Ellicott sums up the force of the meaning here:

(36) Of him, and through him, and to him.—All things proceed from God, all things are made or wrought by Him, and all things exist for His glory, and to carry out His ends.

Barnes is more detailed and specific:

For of him - εξ αὐτοῦ ex autou; compare 1 Corinthians 1:30; 1 Corinthians 8:6. This expression doubtless means that he is the original source and fountain of all blessings. He is the Creator of all, the rich "fountain from which all streams of existence take their rise. ...

And through him - δἰ αὐτοῦ di autou.) That is, by his immediate operating agency. The former expression, "of him," affirmed that he was the original source of all things; this declares that all are by him, or through him, as their immediate cause.
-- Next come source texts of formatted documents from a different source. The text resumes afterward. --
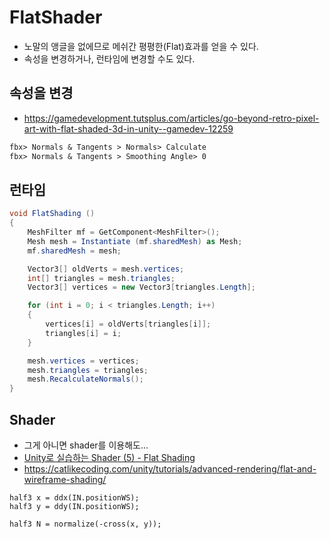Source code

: # FlatShader

- 노말의 앵글을 없에므로 메쉬간 평평한(Flat)효과를 얻을 수 있다.
- 속성을 변경하거나, 런타임에 변경할 수도 있다.

## 속성을 변경

- https://gamedevelopment.tutsplus.com/articles/go-beyond-retro-pixel-art-with-flat-shaded-3d-in-unity--gamedev-12259

``` txt
fbx> Normals & Tangents > Normals> Calculate
fbx> Normals & Tangents > Smoothing Angle> 0
```

## 런타임

``` cs
void FlatShading ()
{
    MeshFilter mf = GetComponent<MeshFilter>();
    Mesh mesh = Instantiate (mf.sharedMesh) as Mesh;
    mf.sharedMesh = mesh;

    Vector3[] oldVerts = mesh.vertices;
    int[] triangles = mesh.triangles;
    Vector3[] vertices = new Vector3[triangles.Length];

    for (int i = 0; i < triangles.Length; i++) 
    {
        vertices[i] = oldVerts[triangles[i]];
        triangles[i] = i;
    }

    mesh.vertices = vertices;
    mesh.triangles = triangles;
    mesh.RecalculateNormals();
}
```

## Shader

- 그게 아니면 shader를 이용해도...
- [Unity로 실습하는 Shader (5) - Flat Shading](https://www.sysnet.pe.kr/2/0/11613)
- <https://catlikecoding.com/unity/tutorials/advanced-rendering/flat-and-wireframe-shading/>

``` hlsl
half3 x = ddx(IN.positionWS);
half3 y = ddy(IN.positionWS);

half3 N = normalize(-cross(x, y));
```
It is not merely by his plan or purpose; it is by his agency, by the direct exertion of his power in their creation and bestowment. By his power they are still directed and controlled. Human agency, therefore, could not lay him under any obligation. He does not need the aid of man; and he did not call in that aid in the creation and government of the world. He is the independent Creator and Lord, and on him none can have a claim.

To him - εἰς αὐτὸν eis autos. This expression denotes the final cause, the reason or end for which all things were formed. It is to promote his honor and glory. It is to manifest his praise, or to give a proper putting forth of the glorious attributes of God; that the exceeding greatness, and goodness, and grandeur of his character might be evinced. ...

The Expositor's Commentary is more succinct:

Romans 11:36. ὅτι ἐξ αὐτοῦ κ.τ.λ. Strictly speaking, the ὅτι confirms the last truth—man’s absolute dependence on God—by making it part of a wider generalisation. ἐξ αὐτοῦ: from Him, as their source; διʼ αὐτοῦ: through Him, as the power by whose continuous energy the world is sustained and ruled; εἰς αὐτὸν: unto Him, as their goal, for whose glory they exist.

This whole message of Paul here is even more tersely summarized by Paul elsewhere where says that God is "all in all", 1 Cor 3:7, 10:33, 12:6, 15:28, Eph 1:23.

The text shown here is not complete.